Staying calm is what gives you the space to think.

To recognize patterns. To change plans.

To see openings instead of swinging for them.

A calm fighter can assess.

A calm fighter can wait.

A calm fighter doesn’t get pulled into dumb exchanges that drag the fight out and make things worse.

Remember



The longer a fight goes, the more chances there are for things to go wrong.

More time for you to trip.

More time for someone else to jump in.

More time for a weapon to come out.

So calm isn’t just looking cool under pressure.

It’s focus, to help end the fight faster—with less risk.

Train to Think Like a Weapon

Let’s get practical.

How do you actually build this kind of calm?

I can tell you it’s not by telling yourself to “stay calm” and hoping for the best. That’s fluff.

You build calm by training in conditions that trigger stress—and staying present inside that stress.

Here’s what that looks like


1. Add Stress to Your Drills

Start simple with a head-lock escape drill.

Now add resistance.

Now add a time limit.

Now add noise.

Now have your partner shout at you while you try to breathe and move.

You don’t need to simulate a real fight. You just need to simulate the feeling of one.

2. Watch Your Breath

Every panic response starts with bad breathing.

When you're gassed or angry, your breathing gets shallow and fast.

Flip it. Nasal inhale. Slow exhale.

No matter what’s happening.

If you control your breath, then you control your state.
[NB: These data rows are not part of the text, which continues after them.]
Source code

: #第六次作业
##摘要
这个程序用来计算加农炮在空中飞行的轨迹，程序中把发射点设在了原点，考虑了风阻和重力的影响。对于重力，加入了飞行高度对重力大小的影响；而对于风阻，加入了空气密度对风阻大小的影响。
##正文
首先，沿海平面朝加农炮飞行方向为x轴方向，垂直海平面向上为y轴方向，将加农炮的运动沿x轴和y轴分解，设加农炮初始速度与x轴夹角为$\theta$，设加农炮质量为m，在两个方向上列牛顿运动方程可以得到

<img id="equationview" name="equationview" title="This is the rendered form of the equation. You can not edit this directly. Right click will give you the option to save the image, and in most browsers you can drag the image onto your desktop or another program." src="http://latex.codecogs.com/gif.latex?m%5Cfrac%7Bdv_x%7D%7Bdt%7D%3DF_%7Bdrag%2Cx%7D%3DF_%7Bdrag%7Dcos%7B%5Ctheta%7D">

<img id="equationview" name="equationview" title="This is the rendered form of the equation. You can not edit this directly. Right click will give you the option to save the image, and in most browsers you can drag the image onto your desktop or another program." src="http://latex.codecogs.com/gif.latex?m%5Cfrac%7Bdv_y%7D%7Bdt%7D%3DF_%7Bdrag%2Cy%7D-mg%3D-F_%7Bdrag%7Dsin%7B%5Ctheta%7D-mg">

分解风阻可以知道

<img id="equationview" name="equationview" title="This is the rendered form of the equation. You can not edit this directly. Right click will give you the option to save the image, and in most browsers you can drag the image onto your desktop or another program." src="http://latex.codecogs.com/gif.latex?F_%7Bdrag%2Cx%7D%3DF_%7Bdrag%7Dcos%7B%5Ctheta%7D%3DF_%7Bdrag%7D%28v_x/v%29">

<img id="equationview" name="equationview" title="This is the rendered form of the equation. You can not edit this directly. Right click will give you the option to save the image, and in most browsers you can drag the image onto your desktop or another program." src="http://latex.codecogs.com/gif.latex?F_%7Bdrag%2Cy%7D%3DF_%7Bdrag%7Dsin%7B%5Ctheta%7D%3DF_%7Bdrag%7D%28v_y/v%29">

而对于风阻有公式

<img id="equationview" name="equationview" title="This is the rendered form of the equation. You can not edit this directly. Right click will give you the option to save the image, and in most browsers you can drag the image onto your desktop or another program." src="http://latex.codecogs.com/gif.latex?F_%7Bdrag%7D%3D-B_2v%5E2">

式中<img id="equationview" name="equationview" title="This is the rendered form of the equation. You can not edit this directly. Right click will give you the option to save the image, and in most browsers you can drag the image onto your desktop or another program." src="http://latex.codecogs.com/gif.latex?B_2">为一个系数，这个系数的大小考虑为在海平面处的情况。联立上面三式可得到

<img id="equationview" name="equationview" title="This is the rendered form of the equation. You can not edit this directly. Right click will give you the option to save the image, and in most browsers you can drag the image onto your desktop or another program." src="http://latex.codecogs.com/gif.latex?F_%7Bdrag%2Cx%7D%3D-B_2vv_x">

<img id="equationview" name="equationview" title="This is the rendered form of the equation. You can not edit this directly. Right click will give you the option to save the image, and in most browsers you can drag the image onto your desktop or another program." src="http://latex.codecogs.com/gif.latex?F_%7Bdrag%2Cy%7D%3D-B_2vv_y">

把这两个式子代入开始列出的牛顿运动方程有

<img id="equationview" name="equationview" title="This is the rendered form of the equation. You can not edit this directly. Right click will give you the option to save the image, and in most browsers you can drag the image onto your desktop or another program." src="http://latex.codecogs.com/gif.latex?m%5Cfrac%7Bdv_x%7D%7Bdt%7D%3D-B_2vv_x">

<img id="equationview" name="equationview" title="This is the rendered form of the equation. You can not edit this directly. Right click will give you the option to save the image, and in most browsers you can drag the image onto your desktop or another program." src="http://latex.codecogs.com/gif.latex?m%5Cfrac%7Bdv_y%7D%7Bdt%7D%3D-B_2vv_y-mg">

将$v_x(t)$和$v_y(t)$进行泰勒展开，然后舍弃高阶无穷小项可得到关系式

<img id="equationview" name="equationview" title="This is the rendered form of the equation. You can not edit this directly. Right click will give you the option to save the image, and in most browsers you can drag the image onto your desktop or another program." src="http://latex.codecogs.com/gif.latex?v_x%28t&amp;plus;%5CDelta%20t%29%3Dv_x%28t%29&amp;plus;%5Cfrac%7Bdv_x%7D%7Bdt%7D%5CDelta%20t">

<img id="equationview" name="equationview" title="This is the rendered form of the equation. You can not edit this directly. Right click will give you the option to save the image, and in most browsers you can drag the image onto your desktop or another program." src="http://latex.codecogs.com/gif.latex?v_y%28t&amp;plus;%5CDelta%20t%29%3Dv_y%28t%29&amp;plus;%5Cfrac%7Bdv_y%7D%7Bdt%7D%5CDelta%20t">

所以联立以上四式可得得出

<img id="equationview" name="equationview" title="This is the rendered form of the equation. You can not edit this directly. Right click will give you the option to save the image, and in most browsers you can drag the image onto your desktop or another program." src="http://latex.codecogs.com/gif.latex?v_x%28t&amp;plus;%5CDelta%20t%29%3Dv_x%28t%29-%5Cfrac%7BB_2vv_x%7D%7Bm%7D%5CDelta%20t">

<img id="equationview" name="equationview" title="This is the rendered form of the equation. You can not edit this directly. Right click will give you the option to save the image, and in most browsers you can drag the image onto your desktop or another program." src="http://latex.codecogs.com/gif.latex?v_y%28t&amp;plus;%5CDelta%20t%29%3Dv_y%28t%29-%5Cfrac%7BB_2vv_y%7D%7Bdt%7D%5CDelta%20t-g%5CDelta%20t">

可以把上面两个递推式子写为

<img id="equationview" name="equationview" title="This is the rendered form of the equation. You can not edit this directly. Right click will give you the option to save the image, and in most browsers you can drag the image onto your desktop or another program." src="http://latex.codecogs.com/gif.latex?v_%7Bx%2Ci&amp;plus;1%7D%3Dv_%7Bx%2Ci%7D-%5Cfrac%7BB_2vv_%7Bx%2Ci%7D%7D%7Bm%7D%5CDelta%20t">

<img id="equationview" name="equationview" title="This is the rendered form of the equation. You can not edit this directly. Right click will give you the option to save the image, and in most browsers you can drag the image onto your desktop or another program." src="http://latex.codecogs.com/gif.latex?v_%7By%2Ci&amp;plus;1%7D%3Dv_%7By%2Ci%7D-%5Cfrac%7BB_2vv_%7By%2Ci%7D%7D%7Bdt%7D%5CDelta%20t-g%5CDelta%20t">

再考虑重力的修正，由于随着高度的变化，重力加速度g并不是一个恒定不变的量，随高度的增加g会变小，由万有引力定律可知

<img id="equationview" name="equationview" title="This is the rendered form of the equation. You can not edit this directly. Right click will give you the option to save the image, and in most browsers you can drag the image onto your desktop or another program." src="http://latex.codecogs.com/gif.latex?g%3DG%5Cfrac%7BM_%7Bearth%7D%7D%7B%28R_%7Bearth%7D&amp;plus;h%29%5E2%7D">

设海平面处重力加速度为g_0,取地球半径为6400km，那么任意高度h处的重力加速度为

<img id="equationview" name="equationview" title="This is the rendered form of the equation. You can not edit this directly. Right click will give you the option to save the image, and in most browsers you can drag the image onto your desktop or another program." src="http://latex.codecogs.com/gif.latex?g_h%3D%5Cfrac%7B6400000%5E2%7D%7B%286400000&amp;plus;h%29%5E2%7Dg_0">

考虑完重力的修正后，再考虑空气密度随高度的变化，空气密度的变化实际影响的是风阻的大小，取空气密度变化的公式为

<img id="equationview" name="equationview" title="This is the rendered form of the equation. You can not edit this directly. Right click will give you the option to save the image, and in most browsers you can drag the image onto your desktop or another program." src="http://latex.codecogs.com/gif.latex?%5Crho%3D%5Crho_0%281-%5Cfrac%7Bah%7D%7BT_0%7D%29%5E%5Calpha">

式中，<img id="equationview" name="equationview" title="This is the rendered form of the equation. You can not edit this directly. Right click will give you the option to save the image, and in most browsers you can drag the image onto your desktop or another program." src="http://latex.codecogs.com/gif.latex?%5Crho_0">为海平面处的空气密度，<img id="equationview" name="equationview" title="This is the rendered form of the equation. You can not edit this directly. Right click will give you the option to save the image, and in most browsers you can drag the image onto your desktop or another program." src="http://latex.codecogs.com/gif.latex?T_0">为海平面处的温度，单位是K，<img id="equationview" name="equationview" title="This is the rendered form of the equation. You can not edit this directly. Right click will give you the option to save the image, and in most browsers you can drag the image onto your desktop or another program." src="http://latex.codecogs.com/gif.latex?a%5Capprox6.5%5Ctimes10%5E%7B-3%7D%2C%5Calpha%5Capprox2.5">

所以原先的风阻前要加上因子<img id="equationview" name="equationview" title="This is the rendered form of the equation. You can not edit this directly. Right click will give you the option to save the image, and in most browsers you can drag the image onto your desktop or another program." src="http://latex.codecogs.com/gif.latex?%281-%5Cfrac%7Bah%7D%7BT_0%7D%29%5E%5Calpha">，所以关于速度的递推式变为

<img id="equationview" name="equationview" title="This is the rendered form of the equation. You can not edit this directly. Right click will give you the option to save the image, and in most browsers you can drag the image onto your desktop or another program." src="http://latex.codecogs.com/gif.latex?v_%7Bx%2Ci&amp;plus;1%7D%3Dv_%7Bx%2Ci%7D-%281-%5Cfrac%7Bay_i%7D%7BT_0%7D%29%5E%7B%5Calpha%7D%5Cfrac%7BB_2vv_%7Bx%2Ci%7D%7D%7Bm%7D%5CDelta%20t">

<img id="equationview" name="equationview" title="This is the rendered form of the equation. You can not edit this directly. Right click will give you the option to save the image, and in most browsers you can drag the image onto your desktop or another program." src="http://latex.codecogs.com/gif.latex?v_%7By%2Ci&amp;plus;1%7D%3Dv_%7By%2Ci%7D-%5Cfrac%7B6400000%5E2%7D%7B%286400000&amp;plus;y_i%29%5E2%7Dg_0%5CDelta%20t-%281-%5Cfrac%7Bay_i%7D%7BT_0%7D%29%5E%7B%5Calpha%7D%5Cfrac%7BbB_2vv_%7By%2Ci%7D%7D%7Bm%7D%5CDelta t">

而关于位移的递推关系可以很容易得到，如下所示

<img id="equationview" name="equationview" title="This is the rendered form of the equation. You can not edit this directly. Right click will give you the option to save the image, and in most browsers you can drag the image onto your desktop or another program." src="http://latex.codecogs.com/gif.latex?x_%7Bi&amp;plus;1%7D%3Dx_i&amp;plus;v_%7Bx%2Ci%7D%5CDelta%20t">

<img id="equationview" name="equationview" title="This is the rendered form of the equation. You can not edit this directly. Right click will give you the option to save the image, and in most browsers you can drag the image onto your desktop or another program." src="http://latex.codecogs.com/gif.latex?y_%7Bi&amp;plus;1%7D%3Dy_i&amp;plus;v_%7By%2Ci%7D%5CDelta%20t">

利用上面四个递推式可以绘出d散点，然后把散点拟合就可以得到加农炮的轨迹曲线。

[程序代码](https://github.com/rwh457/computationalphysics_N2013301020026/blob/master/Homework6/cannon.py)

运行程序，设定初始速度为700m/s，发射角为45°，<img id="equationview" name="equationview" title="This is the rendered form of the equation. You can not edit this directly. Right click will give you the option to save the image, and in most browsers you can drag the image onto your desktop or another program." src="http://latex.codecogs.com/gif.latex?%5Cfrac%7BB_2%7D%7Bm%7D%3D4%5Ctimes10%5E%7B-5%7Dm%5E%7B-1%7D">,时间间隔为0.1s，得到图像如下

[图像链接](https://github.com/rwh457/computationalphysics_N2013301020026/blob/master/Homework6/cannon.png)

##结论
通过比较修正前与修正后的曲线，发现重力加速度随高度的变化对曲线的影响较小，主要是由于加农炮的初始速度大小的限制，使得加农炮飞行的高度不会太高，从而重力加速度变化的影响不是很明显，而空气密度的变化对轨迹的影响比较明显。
3. Measure Your Emotional Control

After a hard round, ask your partner the following questions.

“Did I look stessed?”

“Did I rush anything?”

“Did I miss opportunities because I was too focused on one thing?”

If the answer is yes, then you’re not ready yet.

That’s okay. Keep working. But be honest with yourself.

4. Run Decision-Making Drills

Not every drill needs to be physical.

Try “freeze” moments in training where you pause and ask:

“What are my options right now?”

“Where’s my exit?”

“Am I in control—or am I just reacting?”

Do this enough times and it becomes a habit.

You teach your nervous system that clarity comes before combat.

Before You Go


Fighting isn’t just hitting. It’s thinking.

The moment you stop thinking, the fight starts controlling you.

If you’re serious about becoming harder to kill—calm is not optional.

It’s foundational.

So this week, I want you to notice something



during training, during sparring, even during daily conflict


When do you start to feel reactive?

And how fast can you bring yourself back to neutral?

That space—the space between stimulus and response—is where fight intelligence lives.

That’s where we train. That’s where we win.